So after a weekend of testing (creating and destoying) droplets using Core Os, I think there is an issue with joining clusters across region.
I can setup my the CoreOs machine (in a new cluster with a new discovery.etcd) in any region and it will work perfectly. If i add another machine to that cluster in the same data center then it will work perfectly. But if I try and add a new machine to that cluster from another region then it basically wont work. I am not using private_ip
, instead i use public_ip
.
Below is my #cloud-config file
#cloud-config
coreos:
etcd:
discovery: https://discovery.etcd.io/a34f937bef11618f5322416aef9d5edb
addr: $public_ipv4:4001
peer-addr: $public_ipv4:7001
election_timeout: 3000
heartbeat_timeout: 3000
fleet:
public-ip: $public_ipv4
units:
- name: etcd.service
command: start
- name: fleet.service
command: start
I have made 2 examples.
Test 1: https://discovery.etcd.io/6f509596dcb64a8427fefd2712faff11
My machines “t1lon” was setup first, works perfectly well. I then spawned “t1ny” with the same discovery id. Then it would break, if i called “fleetctl list-machines” from “t1lon” is would still only show 1 machine, when running the same command from the “t1ny” machine i would get
2014/10/06 07:52:22 INFO client.go:278: Failed getting response from http://127.0.0.1:4001/: too many redirects
2014/10/06 07:52:22 ERROR client.go:200: Unable to get result for {Get /_coreos.com/fleet/machines}, retrying in 100ms
(repeated many times).
Test 2: https://discovery.etcd.io/a34f937bef11618f5322416aef9d5edb
Now i have tested this the other way round, setting up the NY server first “t2ny” and then adding a LON server and I get the same issue but the other way round.

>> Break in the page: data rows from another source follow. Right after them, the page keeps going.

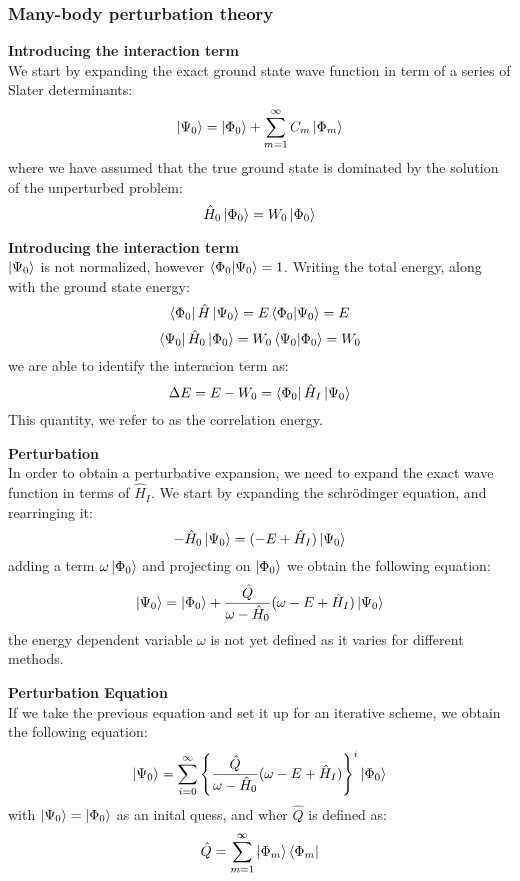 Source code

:\documentclass[UKenglish,aspectratio=169,12pt]{beamer}
\begin{document}
\begin{frame}
    \frametitle{Many-body perturbation theory}
    \textbf{Introducing the interaction term}\\
    We start by expanding the exact ground state wave function in term of a series of Slater determinants:
    \[
        \ket{\Psi_0} = \ket{\Phi_0} + \sum_{m=1}^\infty C_m \ket{ \Phi_m}
    \]
    where we have assumed that the true ground state is dominated by the solution of the unperturbed problem: 
    \[
        \hat{H}_0 \ket{\Phi_0} = W_0 \ket{\Phi_0}
    \]
\end{frame}
\begin{frame}
\textbf{Introducing the interaction term}\\
  $\ket{\Psi_0}$ is not normalized, however $\bra{ \Phi_0} \ket{\Psi_0} = 1$.
  Writing the total energy, along with the ground state energy:
  \[
    \bra{ \Phi_0}\hat{H} \ket{ \Psi_0} = E \bra{\Phi_0}\ket{\Psi_0}=E
  \]
  \[
    \bra{ \Psi_0}\hat{H}_{0} \ket{ \Phi_0} = W_0 \bra{\Psi_0}\ket{\Phi_0}=W_0
  \]
  we are able to identify the interacion term as:
  \[
    \Delta E = E-W_0 = \bra{ \Phi_0} \hat{H}_I \ket{\Psi_0}
  \]
  This quantity, we refer to as the correlation energy.
\end{frame}

\begin{frame}
    \textbf{Perturbation}\\
     In order to obtain a perturbative expansion, we need to expand the exact wave function in terms of $\hat{H}_I$. We start by expanding the schrödinger equation, and rearringing it:
     \[
        - \hat{H}_0 \ket{ \Psi_0} = (-E + \hat{H}_I) \ket{\Psi_0}
     \]
     adding a term $\omega \ket{\Phi_0}$ and projecting on $\ket{\Phi_0}$ we obtain the following equation:
     \[
        \ket{\Psi_0} = \ket{\Phi_0} + \frac{\hat{Q}}{\omega-\hat{H}_0} (\omega-E+\hat{H}_I)\ket{\Psi_0}
     \]
     the energy dependent variable $\omega$ is not yet defined as it varies for different methods.
\end{frame}

\begin{frame}
    \textbf{Perturbation Equation}\\
    If we take the previous equation and set it up for an iterative scheme, we obtain the following equation:
    \[
        \ket{\Psi_0} = \sum_{i=0}^\infty \left\{\frac{\hat{Q}}{\omega-\hat{H}_0}(\omega-E+\hat{H}_I)\right\}^i \ket{\Phi_0}
    \]
    with $\ket{\Psi_0} = \ket{\Phi_0}$ as an inital quess, and wher $\hat{Q}$ is defined as:
    \[
    \hat{Q} = \sum_{m=1}^{\infty} \ket{\Phi_m}\bra{\Phi_m}
    \]
\end{frame}
\end{document}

Due to this issue only really arriving when making a cluster across data centers I can only think its down to network/speed issues.
Please help me shed some light on this.
These answers are provided by our Community. If you find them useful, show some love by clicking the heart. If you run into issues leave a comment, or add your own answer to help others.
I’ve had varying success with setting up cross data center clusters. According to the CoreOS documentation, the default settings for etcd
are designed for working on a local network:
The default settings in etcd should work well for installations on a local network where the average network latency is low. However, when using etcd across multiple data centers or over networks with high latency you may need to tweak the heartbeat interval and election timeout settings.
They also suggest some guidelines for election_timeout
and heartbeat_timeout
:
The election timeout should be set based on the heartbeat interval and your network ping time between nodes. Election timeouts should be at least 10 times your ping time so it can account for variance in your network. For example, if the ping time between your nodes is 10ms then you should have at least a 100ms election timeout.
You should also set your election timeout to at least 4 to 5 times your heartbeat interval to account for variance in leader replication. For a heartbeat interval of 50ms you should set your election timeout to at least 200ms - 250ms.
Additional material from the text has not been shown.